We can rewrite our whole equation (*) as:
$$ad(h) (x) = \pmatrix{0 & \alpha_1(h)\,e_{12} & (\alpha_1+\alpha_2)(h)\,e_{13} & (\alpha_1+\alpha_2+\alpha_3)(h)\,e_{14}\\ -\alpha_1(h)\,f_{21} & 0 & \alpha_2(h)\,e_{23} & (\alpha_2+\alpha_3)(h)\,e_{24}\\ (-\alpha_1-\alpha_2)(h)\,f_{31} & -\alpha_2(h)\,f_{32} & 0 & \alpha_3(h)\,e_{34}\\ (-\alpha_1-\alpha_2-\alpha_3)(h)\,f_{41} & (-\alpha_2-\alpha_3)(h)\,f_{42} & -\alpha_3(h)\,f_{43} & 0}.$$
(This might look a bit awkward and not really simplifying in this example, but it is something that generalises and is of great importance to all root systems: $(\alpha_1, \alpha_2, \alpha_3)$ is a basis or set of simple roots of our $\Phi$.)

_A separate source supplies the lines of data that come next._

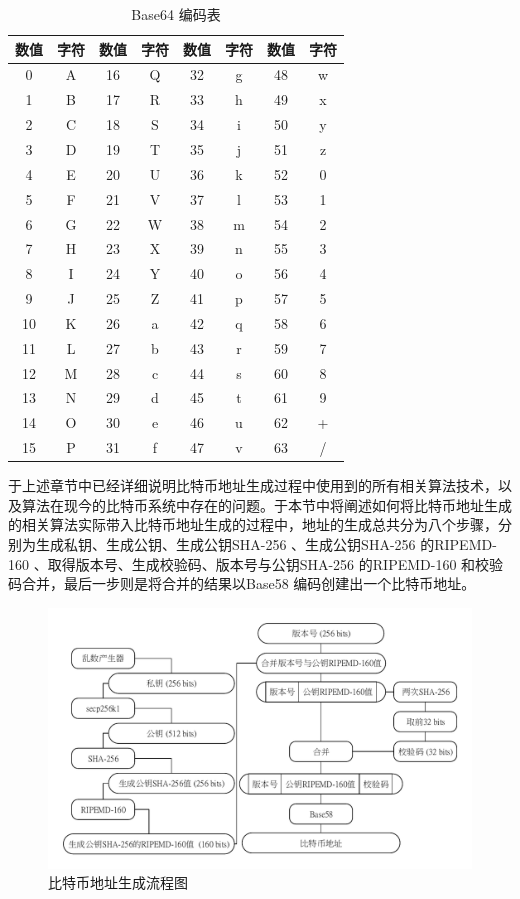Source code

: 					\begin{table}[!htbp]
					\centering
					\caption{Base64 编码表}
					\label{Base64}
					\begin{tabular}{|c|c|c|c|c|c|c|c|}
					\hline
					数值 & 字符 & 数值 & 字符 & 数值 & 字符 & 数值 & 字符 \\ \hline
					0 & A & 16 & Q & 32 & g & 48 & w \\ \hline
					1 & B & 17 & R & 33 & h & 49 & x \\ \hline
					2 & C & 18 & S & 34 & i & 50 & y \\ \hline
					3 & D & 19 & T & 35 & j & 51 & z \\ \hline
					4 & E & 20 & U & 36 & k & 52 & 0 \\ \hline
					5 & F & 21 & V & 37 & l & 53 & 1 \\ \hline
					6 & G & 22 & W & 38 & m & 54 & 2 \\ \hline
					7 & H & 23 & X & 39 & n & 55 & 3 \\ \hline
					8 & I & 24 & Y & 40 & o & 56 & 4 \\ \hline
					9 & J & 25 & Z & 41 & p & 57 & 5 \\ \hline
					10 & K & 26 & a & 42 & q & 58 & 6 \\ \hline
					11 & L & 27 & b & 43 & r & 59 & 7 \\ \hline
					12 & M & 28 & c & 44 & s & 60 & 8 \\ \hline
					13 & N & 29 & d & 45 & t & 61 & 9 \\ \hline
					14 & O & 30 & e & 46 & u & 62 & + \\ \hline
					15 & P & 31 & f & 47 & v & 63 & / \\ \hline
					\end{tabular}
					\end{table}
			于上述章节中已经详细说明⽐特币地址⽣成过程中使⽤到的所有相关算法技术，以及算法在现今的⽐特币系统中存在的问题。于本节中将阐述如何将比特币地址生成的相关算法实际带入比特币地址生成的过程中，地址的生成总共分为八个步骤，分别为生成私钥、生成公钥、生成公钥SHA-256 、生成公钥SHA-256 的RIPEMD-160 、取得版本号、生成校验码、版本号与公钥SHA-256 的RIPEMD-160 和校验码合并，最后一步则是将合并的结果以Base58 编码创建出一个比特币地址。

			\begin{figure}[!htbp]
					\centering
					\includegraphics[width = .9\textwidth]{address.pdf}
					\caption{比特币地址生成流程图}\label{address}
			\end{figure}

It turns out that in our case, $\Phi$ consists of the twelve roots $$\{\pm \alpha_1, \quad \pm\alpha_2, \quad \pm \alpha_3, \quad \pm(\alpha_1+\alpha_2), \quad \pm(\alpha_2+\alpha_3), \quad \pm(\alpha_1+\alpha_2+\alpha_3\}.$$ And you can explicitly see those root spaces and that they are one-dimensional. Just one more example: $$L_{-\alpha_2-\alpha_3} = \pmatrix{0 & 0 & 0 & 0\\ 0 & 0 & 0 & 0\\ 0 & 0 & 0 & 0\\ 0 & * & 0 & 0}$$ etc.
Their sum is $$\bigoplus_{\alpha\in \Phi} L_\alpha = \pmatrix{0 & * & * & *\\ * & 0 & * & *\\ * & * & 0 & *\\ * & * & * & 0}$$ and this should clarify equation ($**$). Finally, the $H$ in ($**$) is sometimes also written as $L_0$, and that is totally consistent, because in (*) you see how on the diagonal, $H$ actually acts via the constant eigenvalue zero ("$\alpha_0 = 0$"), and $$L_0 = H = \pmatrix{* & 0 & 0 & 0\\ 0 & * & 0 & 0\\ 0 & 0 & * & 0\\ 0 & 0 & 0 & *}$$ is the only space in the decomposition which is not one-dimensional.
All this works for $\mathfrak{gl}(4,\mathbb{C})$ as well. The extra condition in $\mathfrak{sl}(4, \Bbb{C})$ that all elements $h$ satisfy $\sum h_i=0$ basically "mods out" the centre of $\mathfrak{gl}(4) =$ the scalar matrices $\pmatrix{h & 0 & 0 & 0\\ 0 & h & 0 & 0\\ 0 & 0 & h & 0\\ 0 & 0 & 0 & h}$ and thus ensures that for every root $\alpha$, there are elements in $H$ on which $\alpha$ is not zero. The fact that the roots span the whole dual space $H^* = Hom(H, \Bbb{C})$ is useful in the abstract theory, so here $H$ should better be $3$-dimensional.